===== DATA EXTRACTS =====

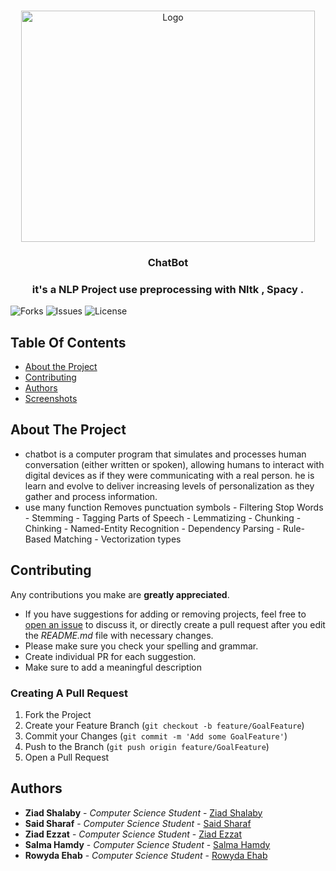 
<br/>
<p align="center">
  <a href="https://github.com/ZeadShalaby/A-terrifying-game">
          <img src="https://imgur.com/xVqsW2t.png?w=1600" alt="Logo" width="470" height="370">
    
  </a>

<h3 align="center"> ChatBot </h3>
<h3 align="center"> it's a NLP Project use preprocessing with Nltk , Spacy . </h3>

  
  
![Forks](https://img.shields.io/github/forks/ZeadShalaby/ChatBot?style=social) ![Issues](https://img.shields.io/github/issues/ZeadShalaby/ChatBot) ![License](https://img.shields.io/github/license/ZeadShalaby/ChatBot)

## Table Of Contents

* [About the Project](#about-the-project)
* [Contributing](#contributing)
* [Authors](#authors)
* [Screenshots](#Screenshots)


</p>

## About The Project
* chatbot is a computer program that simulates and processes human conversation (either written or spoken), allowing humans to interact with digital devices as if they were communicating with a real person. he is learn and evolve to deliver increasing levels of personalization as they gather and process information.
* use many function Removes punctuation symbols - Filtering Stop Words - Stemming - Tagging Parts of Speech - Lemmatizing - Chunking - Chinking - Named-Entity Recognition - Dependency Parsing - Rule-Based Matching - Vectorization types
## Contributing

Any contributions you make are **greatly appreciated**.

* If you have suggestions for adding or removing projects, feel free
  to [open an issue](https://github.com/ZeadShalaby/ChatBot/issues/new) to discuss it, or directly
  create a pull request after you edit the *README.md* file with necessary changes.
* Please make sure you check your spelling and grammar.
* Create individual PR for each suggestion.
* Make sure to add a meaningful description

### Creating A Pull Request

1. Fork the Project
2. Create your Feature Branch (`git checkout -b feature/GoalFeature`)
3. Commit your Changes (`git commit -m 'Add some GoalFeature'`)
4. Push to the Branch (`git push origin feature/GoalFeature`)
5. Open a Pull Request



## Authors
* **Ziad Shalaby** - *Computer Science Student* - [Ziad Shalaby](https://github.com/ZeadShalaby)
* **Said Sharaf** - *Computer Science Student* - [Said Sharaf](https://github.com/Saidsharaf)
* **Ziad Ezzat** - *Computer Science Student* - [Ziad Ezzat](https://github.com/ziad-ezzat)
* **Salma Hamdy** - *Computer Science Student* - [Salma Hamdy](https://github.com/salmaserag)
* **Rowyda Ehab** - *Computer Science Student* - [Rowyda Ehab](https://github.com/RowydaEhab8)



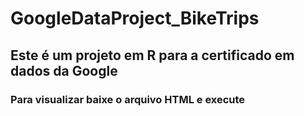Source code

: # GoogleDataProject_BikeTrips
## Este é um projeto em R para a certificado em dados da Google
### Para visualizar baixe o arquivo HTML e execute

=====

Every line that holds the word "sure" should be copied from the records above.

* Please make sure you check your spelling and grammar.
* Make sure to add a meaningful description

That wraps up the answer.